This document describes steps taken to commission a new automated tape library, a 10,000 slot Storage Tek (STK) SL8500, and relatively new tape technology – LTO-3. The tests were performed with up to 15 STK/IBM LTO-3 tape drives and 100 Fujifilm LTO-3 tape cartridges. The model of operation is based on the document DRAFT SL8500 operation model, which also has a description of the tape library and how it operates. Following this model, the drives were uniformly distributed across all four rails of the library, and the library was configured to float the cartridges.
1. Enstore was run unmodified so that the tape drive selected for a volume mount request does not take the location of the drive and tape into account. The implication is that the tape and drive may be located on different rails, so the tape needs to be passed up an elevator to the rail that the drive is located on, which involves arms on two rails participating in moving the cartridge to the drive.

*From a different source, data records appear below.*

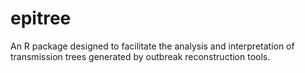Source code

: # epitree
An R package designed to facilitate the analysis and interpretation of transmission trees generated by outbreak reconstruction tools.
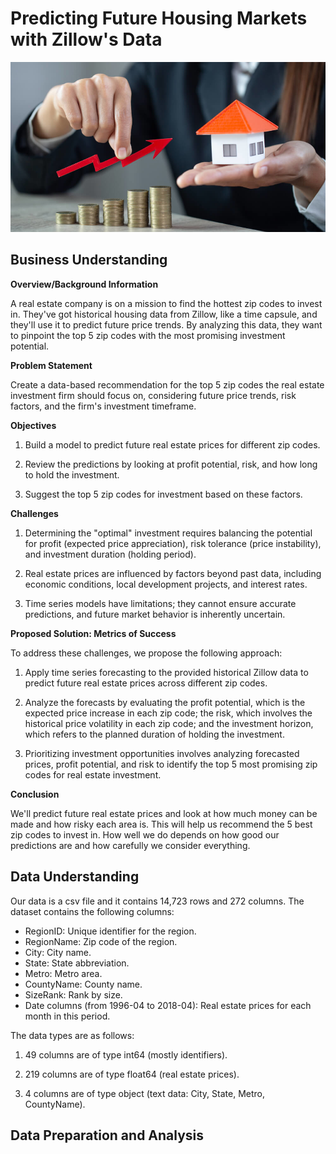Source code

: # **Predicting Future Housing Markets with Zillow's Data**

![alt text](Major-Real-Estate-Market-Predictions-for-the-Next-Half-of-2020-thegem-blog-default-1.jpg)

## **Business Understanding**

**Overview/Background Information**

A real estate company is on a mission to find the hottest zip codes to invest in. They've got historical housing data from Zillow, like a time capsule, and they'll use it to predict future price trends. By analyzing this data, they want to pinpoint the top 5 zip codes with the most promising investment potential.

**Problem Statement**

Create a data-based recommendation for the top 5 zip codes the real estate investment firm should focus on, considering future price trends, risk factors, and the firm's investment timeframe.

**Objectives**

1. Build a model to predict future real estate prices for different zip codes.

2. Review the predictions by looking at profit potential, risk, and how long to hold the investment.

3. Suggest the top 5 zip codes for investment based on these factors.


**Challenges**

1. Determining the "optimal" investment requires balancing the potential for profit (expected price appreciation), risk tolerance (price instability), and investment duration (holding period).

2. Real estate prices are influenced by factors beyond past data, including economic conditions, local development projects, and interest rates.

3. Time series models have limitations; they cannot ensure accurate predictions, and future market behavior is inherently uncertain.


**Proposed Solution: Metrics of Success**

To address these challenges, we propose the following approach:

1. Apply time series forecasting to the provided historical Zillow data to predict future real estate prices across different zip codes.

2. Analyze the forecasts by evaluating the profit potential, which is the expected price increase in each zip code; the risk, which involves the historical price volatility in each zip code; and the investment horizon, which refers to the planned duration of holding the investment.

3. Prioritizing investment opportunities involves analyzing forecasted prices, profit potential, and risk to identify the top 5 most promising zip codes for real estate investment.

**Conclusion**

We'll predict future real estate prices and look at how much money can be made and how risky each area is. This will help us recommend the 5 best zip codes to invest in. How well we do depends on how good our predictions are and how carefully we consider everything.

## **Data Understanding**

Our data is a csv file and it contains 14,723 rows and 272 columns.
The dataset contains the following columns:

- RegionID: Unique identifier for the region.
- RegionName: Zip code of the region.
- City: City name.
- State: State abbreviation.
- Metro: Metro area.
- CountyName: County name.
- SizeRank: Rank by size.
- Date columns (from 1996-04 to 2018-04): Real estate prices for each month in this period.

The data types are as follows:
1. 49 columns are of type int64 (mostly identifiers).

2. 219 columns are of type float64 (real estate prices).

3. 4 columns are of type object (text data: City, State, Metro, CountyName).

## **Data Preparation and Analysis**




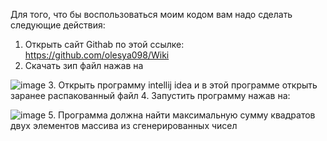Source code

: Для того, что бы воспользоваться моим кодом вам надо сделать следующие действия:
1. Открыть сайт Githab по этой ссылке: https://github.com/olesya098/Wiki
2. Скачать зип файл нажав на

 
 ![image](https://github.com/user-attachments/assets/f7c00cff-e837-47dd-8d3f-78355e9342b8)
3. Открыть программу intellij idea и в этой программе открыть заранее распакованный файл
4. Запустить программу нажав на:

 
 
 ![image](https://github.com/user-attachments/assets/fa7a5c14-e667-49b8-9ecc-d0d99e9aecd5)
5. Программа должна найти максимальную сумму квадратов двух элементов массива из сгенерированных чисел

In float mode, when dismounted, the tape gets placed in a slot on the same rail as the drive. This is not optimal performance, but modifying enstore to preferentially select a free drive on the same rail as the cartridge is thought to require a major enstore code revision.
2. Though100 cartridges were scattered about the length of the library, yielding fairly representative average response times, because of the manner that the library returns cartridges; only a small portion of the slot space was accessed. The library software does not have functionality to move a cartridge from one location to another, preventing us from being able to arrange for full slot coverage.

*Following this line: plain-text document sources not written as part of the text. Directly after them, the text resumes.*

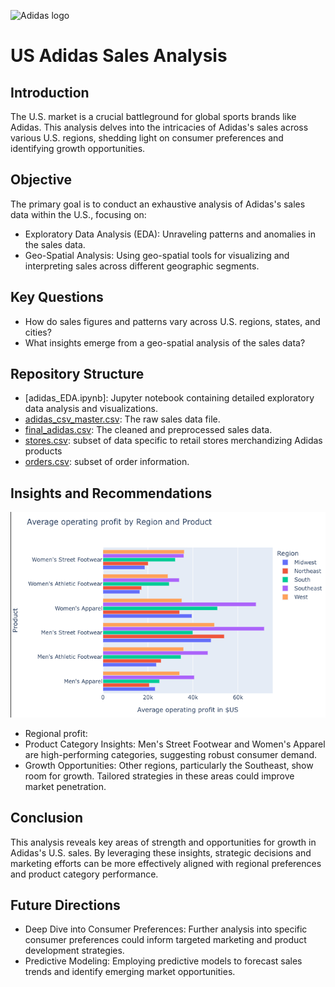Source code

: ![Adidas logo](https://1000logos.net/wp-content/uploads/2019/06/Adidas-Logo-1991.jpg)
# US Adidas Sales Analysis
## Introduction
The U.S. market is a crucial battleground for global sports brands like Adidas. This analysis delves into the intricacies of Adidas's sales across various U.S. regions, shedding light on consumer preferences and identifying growth opportunities.

## Objective
The primary goal is to conduct an exhaustive analysis of Adidas's sales data within the U.S., focusing on:
- Exploratory Data Analysis (EDA): Unraveling patterns and anomalies in the sales data.
- Geo-Spatial Analysis: Using geo-spatial tools for visualizing and interpreting sales across different geographic segments.

## Key Questions
- How do sales figures and patterns vary across U.S. regions, states, and cities?
- What insights emerge from a geo-spatial analysis of the sales data?

## Repository Structure
- [adidas_EDA.ipynb]: Jupyter notebook containing detailed exploratory data analysis and visualizations.
- [adidas_csv_master.csv](https://github.com/moiez326/US-Adidas-sales/blob/main/data/adidas_csv_master.csv): The raw sales data file.
- [final_adidas.csv](https://github.com/moiez326/US-Adidas-sales/blob/main/data/final_adidas.csv): The cleaned and preprocessed sales data.
- [stores.csv](https://github.com/moiez326/US-Adidas-sales/blob/main/data/stores.csv): subset of data specific to retail stores merchandizing Adidas products
- [orders.csv](https://github.com/moiez326/US-Adidas-sales/blob/main/data/orders.csv): subset of order information.

## Insights and Recommendations
![average profit](https://github.com/moiez326/US-Adidas-sales/blob/main/media/Screenshot%202023-12-06%20at%2012.04.13.png)

- Regional profit:
- Product Category Insights: Men's Street Footwear and Women's Apparel are high-performing categories, suggesting robust consumer demand.
- Growth Opportunities: Other regions, particularly the Southeast, show room for growth. Tailored strategies in these areas could improve market penetration.

## Conclusion
This analysis reveals key areas of strength and opportunities for growth in Adidas's U.S. sales. By leveraging these insights, strategic decisions and marketing efforts can be more effectively aligned with regional preferences and product category performance.

## Future Directions
- Deep Dive into Consumer Preferences: Further analysis into specific consumer preferences could inform targeted marketing and product development strategies.
- Predictive Modeling: Employing predictive models to forecast sales trends and identify emerging market opportunities.
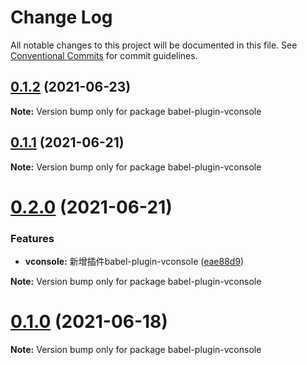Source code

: # Change Log

All notable changes to this project will be documented in this file.
See [Conventional Commits](https://conventionalcommits.org) for commit guidelines.

## [0.1.2](https://github.com/jeft224/ehome-common/compare/v0.1.1...v0.1.2) (2021-06-23)

**Note:** Version bump only for package babel-plugin-vconsole





## [0.1.1](https://github.com/jeft224/ehome-common/compare/v0.2.0...v0.1.1) (2021-06-21)

**Note:** Version bump only for package babel-plugin-vconsole





# [0.2.0](https://github.com/jeft224/ehome-common/compare/v0.1.0...v0.2.0) (2021-06-21)


### Features

* **vconsole:** 新增插件babel-plugin-vconsole ([eae88d9](https://github.com/jeft224/ehome-common/commit/eae88d9f8626c717883d081141f167bdb733bbf5))







**Note:** Version bump only for package babel-plugin-vconsole





# [0.1.0](https://github.com/jeft224/ehome-common/compare/v0.0.10...v0.1.0) (2021-06-18)

**Note:** Version bump only for package babel-plugin-vconsole
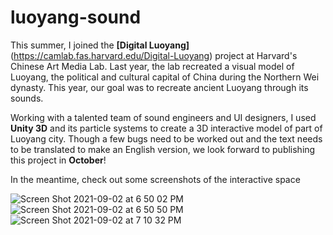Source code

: # luoyang-sound

This summer, I joined the **[Digital Luoyang]**(https://camlab.fas.harvard.edu/Digital-Luoyang) project at Harvard's Chinese Art Media Lab. Last year, the lab recreated a visual model of Luoyang, the political and cultural capital of China during the Northern Wei dynasty. This year, our goal was to recreate ancient Luoyang through its sounds.

Working with a talented team of sound engineers and UI designers, I used **Unity 3D** and its particle systems to create a 3D interactive model of part of Luoyang city. Though a few bugs need to be worked out and the text needs to be translated to make an English version, we look forward to publishing this project in **October**!

In the meantime, check out some screenshots of the interactive space

![Screen Shot 2021-09-02 at 6 50 02 PM](https://user-images.githubusercontent.com/67562724/131939924-7ac025a5-38ba-41e9-8a9b-b8789d18d9a3.png)
![Screen Shot 2021-09-02 at 6 50 50 PM](https://user-images.githubusercontent.com/67562724/131939934-2c56d50f-8f28-4fc1-b7fd-63f9d520cb55.png)
![Screen Shot 2021-09-02 at 7 10 32 PM](https://user-images.githubusercontent.com/67562724/131940007-95fc6a5e-a33f-43e4-a63b-63704bcd55e1.png)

The goal was to simulate on the order of one month’s usage, which we decided would entail writing 100 Terabytes and reading back 300 TB. We also wanted to perform accelerated mount/dismount tests. The tests executed were:
1. Write about 100 4GB (average size) files to each tape in sets of 50 tapes with up to 15 movers and 10 worker nodes. Each tape had its own file family and each worker node rotated through the five file families, guaranteeing a mount/dismount for each file. Read-after-every-write mode was set on each of the movers so that each file was immediately read back and the CRC verified. When the tape filled, files were selected randomly and read from the tape until 3x the number of files on each tape were read back. Once this was accomplished, the 50 tapes were recycled and the test started again. 80TB of tape were written in this manner.
2. 50 additional tapes were entered for a total of 100 when a media failure turned up early on.
3. The last 20TB written to tape had read-after-every-write turned off. In addition, once a file was written, a randomly selected file was read back, causing the drive to reposition to a random location after the write.
4. One tape is having the first 10 files on it, in a random ordering, read over and over again. We are tracking the number of passes.
The first figure below shows the total bytes transferred/day and the second only the bytes written/day


Plot 1 shows the mount count distribution for all of the media. The mean is around 900 for 100 tapes so about 90,000 mounts/dismount cycles were performed. This corresponds to about 6000 mount/dismount cycles for each drive.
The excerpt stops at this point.